De wisserbladen vegen neerslag van de voor- en achterruit. In combinatie met sproeiervloeistof reinigen ze de ruiten voor een goed zicht tijdens het rijden.
Om de wisserbladen van de voorruit te kunnen vervangen moeten deze eerst in de servicestand worden gezet.
Servicestand
De wisserbladen dienen in de servicestand te staan om ze te kunnen vervangen, reinigen of optillen (bijvoorbeeld om ijs van de voorruit te krabben).
Belangrijk
Voordat de wisserbladen in de servicestand worden gezet, moet u controleren of ze niet vastgevroren zijn.
Steek de transpondersleutel in het contactslot1 en druk kort op de knop START/STOP ENGINE om het elektrische systeem van de auto in de sleutelstand I te zetten.
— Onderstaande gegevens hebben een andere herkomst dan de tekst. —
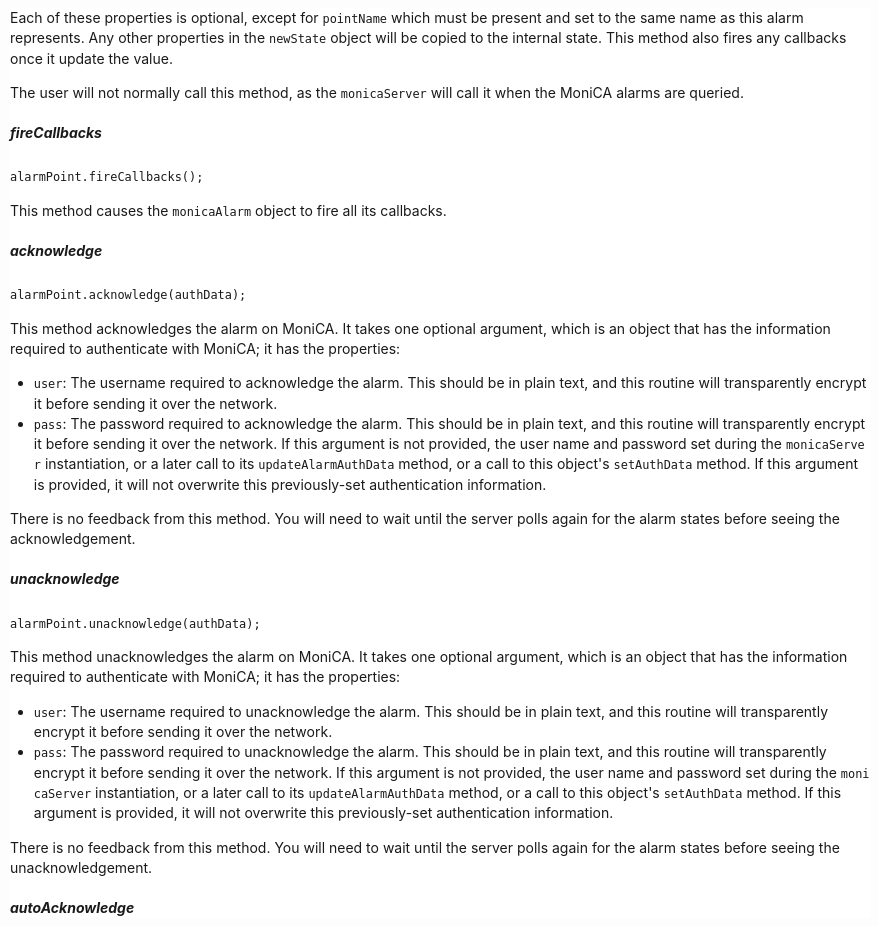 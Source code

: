 Each of these properties is optional, except for `pointName` which must be present and set to the same name as this alarm represents. Any other properties in the `newState` object will be copied to the internal state. This method also fires any callbacks once it update the value.

The user will not normally call this method, as the `monicaServer` will call it when the MoniCA alarms are queried.

##### fireCallbacks #####

```
alarmPoint.fireCallbacks();
```

This method causes the `monicaAlarm` object to fire all its callbacks.

##### acknowledge #####

```
alarmPoint.acknowledge(authData);
```

This method acknowledges the alarm on MoniCA. It takes one optional argument, which is an object that has the information required to authenticate with MoniCA; it has the properties:
  * `user`: The username required to acknowledge the alarm. This should be in plain text, and this routine will transparently encrypt it before sending it over the network.
  * `pass`: The password required to acknowledge the alarm. This should be in plain text, and this routine will transparently encrypt it before sending it over the network.
If this argument is not provided, the user name and password set during the `monicaServer` instantiation, or a later call to its `updateAlarmAuthData` method, or a call to this object's `setAuthData` method. If this argument is provided, it will not overwrite this previously-set authentication information.

There is no feedback from this method. You will need to wait until the server polls again for the alarm states before seeing the acknowledgement.

##### unacknowledge #####

```
alarmPoint.unacknowledge(authData);
```

This method unacknowledges the alarm on MoniCA. It takes one optional argument, which is an object that has the information required to authenticate with MoniCA; it has the properties:
  * `user`: The username required to unacknowledge the alarm. This should be in plain text, and this routine will transparently encrypt it before sending it over the network.
  * `pass`: The password required to unacknowledge the alarm. This should be in plain text, and this routine will transparently encrypt it before sending it over the network.
If this argument is not provided, the user name and password set during the `monicaServer` instantiation, or a later call to its `updateAlarmAuthData` method, or a call to this object's `setAuthData` method. If this argument is provided, it will not overwrite this previously-set authentication information.

There is no feedback from this method. You will need to wait until the server polls again for the alarm states before seeing the unacknowledgement.

##### autoAcknowledge #####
Voor gedetailleerde informatie over sleutelstanden, zie Sleutelstanden - functies in verschillende standen.
Druk opnieuw kort op de START/STOP ENGINE-knop om het elektrische systeem van de auto in de sleutelstand 0 te zetten.
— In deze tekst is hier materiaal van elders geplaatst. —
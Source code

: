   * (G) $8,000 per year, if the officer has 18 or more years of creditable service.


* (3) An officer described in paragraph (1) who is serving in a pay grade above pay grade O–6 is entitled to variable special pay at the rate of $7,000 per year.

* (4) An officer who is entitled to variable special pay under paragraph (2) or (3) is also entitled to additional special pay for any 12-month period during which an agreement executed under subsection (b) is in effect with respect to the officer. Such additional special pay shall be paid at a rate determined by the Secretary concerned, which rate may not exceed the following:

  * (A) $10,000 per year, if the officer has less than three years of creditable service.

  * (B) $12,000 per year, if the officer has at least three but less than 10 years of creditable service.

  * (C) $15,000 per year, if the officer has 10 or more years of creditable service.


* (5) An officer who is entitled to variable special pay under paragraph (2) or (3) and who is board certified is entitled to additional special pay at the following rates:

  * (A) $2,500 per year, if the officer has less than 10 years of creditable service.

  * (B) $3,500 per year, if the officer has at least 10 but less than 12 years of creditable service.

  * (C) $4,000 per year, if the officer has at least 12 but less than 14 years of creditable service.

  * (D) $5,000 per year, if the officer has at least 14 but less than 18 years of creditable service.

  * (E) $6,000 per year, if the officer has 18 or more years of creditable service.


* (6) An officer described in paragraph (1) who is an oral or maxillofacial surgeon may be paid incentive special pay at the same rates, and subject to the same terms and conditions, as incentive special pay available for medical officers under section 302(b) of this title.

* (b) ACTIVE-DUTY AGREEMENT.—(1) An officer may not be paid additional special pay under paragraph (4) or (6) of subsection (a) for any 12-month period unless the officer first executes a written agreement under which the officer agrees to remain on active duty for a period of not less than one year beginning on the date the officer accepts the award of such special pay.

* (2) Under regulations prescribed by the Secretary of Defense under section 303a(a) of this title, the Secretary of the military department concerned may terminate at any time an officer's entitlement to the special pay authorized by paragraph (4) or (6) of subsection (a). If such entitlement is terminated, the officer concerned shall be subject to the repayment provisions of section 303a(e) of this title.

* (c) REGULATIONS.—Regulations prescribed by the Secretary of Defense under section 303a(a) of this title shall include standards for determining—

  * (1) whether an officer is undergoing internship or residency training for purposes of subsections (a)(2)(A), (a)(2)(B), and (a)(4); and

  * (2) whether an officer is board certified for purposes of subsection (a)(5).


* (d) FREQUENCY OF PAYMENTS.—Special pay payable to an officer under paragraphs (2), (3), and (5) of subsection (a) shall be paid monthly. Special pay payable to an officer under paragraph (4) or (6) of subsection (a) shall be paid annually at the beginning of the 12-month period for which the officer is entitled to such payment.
Beweeg binnen 3 seconden de rechter stuurhendel omhoog en houd deze ca. 1 seconde in deze stand.
De ruitenwisserarmen gaan dan verticaal staan.
De wisserbladen keren terug naar de beginstand met een korte druk op de START/STOP ENGINE-knop om het elektrische systeem van de auto in de sleutelstand I te zetten (of bij het starten van de auto).
Belangrijk
Als de wisserarmen in de servicestand van de voorruit af zijn gehaald, moeten ze tegen de voorruit worden teruggeklapt voordat de wissers weer naar de oorspronkelijke stand terug mogen keren. Dit gebeurt om te voorkomen dat de lak op de motorkap beschadigd raakt.
Wisserbladen vervangen
Klap de wisserarm omhoog als deze in de servicestand staat. Druk op de knop die op de wisserbladhouder zit en trek het wisserblad evenwijdig aan de wisserarm los.
Duw het nieuwe wisserblad zo ver naar binnen dat u een klik hoort.
Controleer of het blad goed vastzit.
Klap de wisserarm terug op de voorruit.
De wisserbladen keren terug vanuit de servicestand naar de beginstand met een korte druk op de START/STOP ENGINE-knop om het elektrische systeem van de auto in de sleutelstand I te zetten (of bij het starten van de auto).
N.b.
De wisserbladen hebben een verschillende lengte. Het blad aan de bestuurderskant is langer dan dat aan de passagierskant.
Wisserbladen vervangen, achterklep
Klap de wisserarm uit.
Pak het wisserblad aan de binnenkant (bij de pijl) beet.
Draai het wisserblad linksom om de aanslag op de wisserarm als hefboom te gebruiken zodat het wisserblad gemakkelijker loskomt.
Duw het nieuwe wisserblad vast. Controleer of het goed vastzit.
Klap de wisserarm terug.
Schoonmaken
Voor het schoonmaken van de wisserbladen en de voorruit, zie Wasstraat.
Belangrijk
Controleer de bladen regelmatig. Verwaarloosd onderhoud verkort de levensduur van de bladen.